Lionel Bomayako

Personal information
- Born: September 15, 1978 (age 47) Bangui, Central African Empire
- Nationality: French / Central African
- Listed height: 6 ft 5 in (1.96 m)
- Listed weight: 215 lb (98 kg)

Career information
- College: Fairleigh Dickinson (1999–2003)
- NBA draft: 2003: undrafted
- Playing career: 2003–present
- Position: Guard

Career history
- 2003–2004: Étendard de Brest
- 2004–2005: JSF Nanterre
- 2005–2006: Ockelbo BBK
- 2005–2006: Besançon BCD
- 2006–2007: Longwy Rehon
- 2007–2008: Geneve Devils
- 2008–2009: UJAP Quimper
- 2010–2012: Zürich Wildcats
- 2012: Orchesien

= Lionel Bomayako =

Central African Republic-French basketball player

Lionel Bomayako (born September 15, 1978) is a Central African Republic-French basketball player.
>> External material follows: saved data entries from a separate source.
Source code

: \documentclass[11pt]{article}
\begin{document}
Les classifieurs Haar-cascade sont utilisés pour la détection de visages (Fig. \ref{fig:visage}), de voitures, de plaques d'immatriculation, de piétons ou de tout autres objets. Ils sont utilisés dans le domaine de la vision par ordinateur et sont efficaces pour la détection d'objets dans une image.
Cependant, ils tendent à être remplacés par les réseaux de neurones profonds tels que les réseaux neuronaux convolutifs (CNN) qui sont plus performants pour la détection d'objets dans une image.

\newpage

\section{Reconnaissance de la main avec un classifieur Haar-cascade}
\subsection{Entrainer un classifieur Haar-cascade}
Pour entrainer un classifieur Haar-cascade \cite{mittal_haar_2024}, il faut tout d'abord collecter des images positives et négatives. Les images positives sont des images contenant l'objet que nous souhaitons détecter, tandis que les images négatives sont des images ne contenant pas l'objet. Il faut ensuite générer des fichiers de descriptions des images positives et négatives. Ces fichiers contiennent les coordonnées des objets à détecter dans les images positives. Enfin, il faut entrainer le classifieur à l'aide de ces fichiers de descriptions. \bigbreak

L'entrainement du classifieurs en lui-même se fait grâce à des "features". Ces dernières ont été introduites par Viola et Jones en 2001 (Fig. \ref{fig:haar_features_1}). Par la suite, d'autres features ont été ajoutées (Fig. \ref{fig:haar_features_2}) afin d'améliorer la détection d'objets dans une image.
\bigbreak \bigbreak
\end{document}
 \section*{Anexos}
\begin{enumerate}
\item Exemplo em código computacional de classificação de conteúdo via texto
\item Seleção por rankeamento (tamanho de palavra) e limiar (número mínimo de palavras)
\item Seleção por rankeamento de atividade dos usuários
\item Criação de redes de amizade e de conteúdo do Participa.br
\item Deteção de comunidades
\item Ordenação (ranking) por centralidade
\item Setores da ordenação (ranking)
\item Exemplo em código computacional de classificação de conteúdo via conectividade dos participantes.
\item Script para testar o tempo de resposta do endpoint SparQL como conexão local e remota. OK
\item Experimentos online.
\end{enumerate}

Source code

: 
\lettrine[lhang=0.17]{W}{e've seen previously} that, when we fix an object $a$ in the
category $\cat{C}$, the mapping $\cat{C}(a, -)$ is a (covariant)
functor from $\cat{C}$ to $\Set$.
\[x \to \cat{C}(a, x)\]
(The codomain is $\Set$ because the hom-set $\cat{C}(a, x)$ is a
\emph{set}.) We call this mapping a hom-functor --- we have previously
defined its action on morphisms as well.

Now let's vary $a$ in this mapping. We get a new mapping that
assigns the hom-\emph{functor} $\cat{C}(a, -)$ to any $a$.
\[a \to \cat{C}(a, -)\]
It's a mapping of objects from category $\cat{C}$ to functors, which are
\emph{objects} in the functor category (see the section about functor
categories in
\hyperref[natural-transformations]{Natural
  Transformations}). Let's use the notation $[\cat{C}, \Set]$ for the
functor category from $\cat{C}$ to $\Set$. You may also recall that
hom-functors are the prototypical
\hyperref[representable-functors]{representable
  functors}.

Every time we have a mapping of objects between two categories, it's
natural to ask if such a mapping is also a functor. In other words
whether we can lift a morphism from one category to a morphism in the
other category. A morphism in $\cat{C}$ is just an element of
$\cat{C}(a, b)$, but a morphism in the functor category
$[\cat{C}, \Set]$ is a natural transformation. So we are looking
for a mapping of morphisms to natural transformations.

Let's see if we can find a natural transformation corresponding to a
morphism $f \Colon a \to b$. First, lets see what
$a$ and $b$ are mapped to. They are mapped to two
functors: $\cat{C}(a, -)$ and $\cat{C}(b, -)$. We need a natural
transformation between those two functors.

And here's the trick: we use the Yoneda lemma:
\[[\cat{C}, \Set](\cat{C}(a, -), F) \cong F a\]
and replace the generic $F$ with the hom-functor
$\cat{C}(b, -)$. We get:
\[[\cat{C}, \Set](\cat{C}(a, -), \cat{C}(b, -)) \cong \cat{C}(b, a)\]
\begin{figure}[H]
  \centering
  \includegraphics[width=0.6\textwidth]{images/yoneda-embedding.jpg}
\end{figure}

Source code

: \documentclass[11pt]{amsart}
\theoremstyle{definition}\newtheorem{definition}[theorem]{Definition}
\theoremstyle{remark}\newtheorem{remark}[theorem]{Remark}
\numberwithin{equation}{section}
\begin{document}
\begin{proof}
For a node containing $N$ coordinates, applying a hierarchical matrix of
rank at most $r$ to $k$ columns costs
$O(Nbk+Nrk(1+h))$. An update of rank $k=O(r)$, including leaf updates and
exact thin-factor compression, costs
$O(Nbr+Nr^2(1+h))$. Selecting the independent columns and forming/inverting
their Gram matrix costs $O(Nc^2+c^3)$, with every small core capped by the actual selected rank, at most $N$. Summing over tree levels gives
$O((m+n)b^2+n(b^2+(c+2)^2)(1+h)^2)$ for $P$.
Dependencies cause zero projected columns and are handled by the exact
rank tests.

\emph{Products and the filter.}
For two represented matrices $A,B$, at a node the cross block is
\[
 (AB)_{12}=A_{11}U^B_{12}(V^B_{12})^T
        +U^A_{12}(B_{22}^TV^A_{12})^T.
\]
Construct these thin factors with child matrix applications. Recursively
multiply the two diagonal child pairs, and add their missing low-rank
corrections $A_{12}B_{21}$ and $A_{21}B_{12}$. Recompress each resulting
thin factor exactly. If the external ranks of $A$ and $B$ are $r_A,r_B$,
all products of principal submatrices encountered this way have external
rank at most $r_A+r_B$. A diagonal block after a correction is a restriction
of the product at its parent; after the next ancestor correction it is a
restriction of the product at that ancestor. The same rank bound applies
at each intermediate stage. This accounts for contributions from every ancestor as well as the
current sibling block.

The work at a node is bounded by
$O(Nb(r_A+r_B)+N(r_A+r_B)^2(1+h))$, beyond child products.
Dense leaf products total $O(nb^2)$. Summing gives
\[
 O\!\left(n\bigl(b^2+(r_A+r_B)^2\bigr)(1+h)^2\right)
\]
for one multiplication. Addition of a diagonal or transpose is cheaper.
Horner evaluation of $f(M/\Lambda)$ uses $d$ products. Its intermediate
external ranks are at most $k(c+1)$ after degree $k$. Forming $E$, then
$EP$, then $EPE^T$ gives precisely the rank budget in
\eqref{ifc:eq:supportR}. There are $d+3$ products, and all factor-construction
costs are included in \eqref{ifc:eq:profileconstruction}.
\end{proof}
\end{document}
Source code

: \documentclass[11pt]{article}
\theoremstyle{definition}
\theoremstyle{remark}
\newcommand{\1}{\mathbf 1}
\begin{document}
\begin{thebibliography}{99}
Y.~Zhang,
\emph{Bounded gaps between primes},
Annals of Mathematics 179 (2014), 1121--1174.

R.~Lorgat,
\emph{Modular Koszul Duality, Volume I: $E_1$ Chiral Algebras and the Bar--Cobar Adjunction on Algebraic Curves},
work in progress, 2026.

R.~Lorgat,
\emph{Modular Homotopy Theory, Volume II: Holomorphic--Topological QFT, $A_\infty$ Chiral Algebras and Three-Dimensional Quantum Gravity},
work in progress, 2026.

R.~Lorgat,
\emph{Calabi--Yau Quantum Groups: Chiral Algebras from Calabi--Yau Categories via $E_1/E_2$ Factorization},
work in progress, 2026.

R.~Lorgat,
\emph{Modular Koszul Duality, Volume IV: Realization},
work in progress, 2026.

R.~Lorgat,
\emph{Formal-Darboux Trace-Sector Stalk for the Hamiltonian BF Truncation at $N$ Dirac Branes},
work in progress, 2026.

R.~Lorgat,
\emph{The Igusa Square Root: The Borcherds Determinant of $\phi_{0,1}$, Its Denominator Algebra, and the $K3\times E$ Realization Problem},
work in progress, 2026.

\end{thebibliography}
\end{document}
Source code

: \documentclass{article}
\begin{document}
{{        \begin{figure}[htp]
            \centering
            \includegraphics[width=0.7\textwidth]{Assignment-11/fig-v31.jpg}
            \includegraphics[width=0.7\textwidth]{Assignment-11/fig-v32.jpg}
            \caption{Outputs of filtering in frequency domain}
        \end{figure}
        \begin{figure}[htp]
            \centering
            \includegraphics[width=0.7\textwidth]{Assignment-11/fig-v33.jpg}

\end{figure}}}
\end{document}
He is also a member of the Central African Republic national basketball team.

==Career==

===University===
Bomayako was born in Bangui, Central African Empire and played NCAA Division I basketball at Fairleigh Dickinson University. Bomayako's best season was his senior year in which he averaged 12.4 PPG and 2.4 RPG for the Knights.

===Club===
Bomayako has played professional basketball for seven different teams in France, Sweden, and Switzerland in the six years following his 2003 graduation. In his most recent season, 2008–09, he played seven games coming off the bench for Quimper UJAC in France.

===International===
Bomayako is also a long-time member of the Central African Republic national basketball team. He participated in the 2005, 2007, and 2009 African Championships, helping the Central African Republic to three consecutive quarterfinal appearances.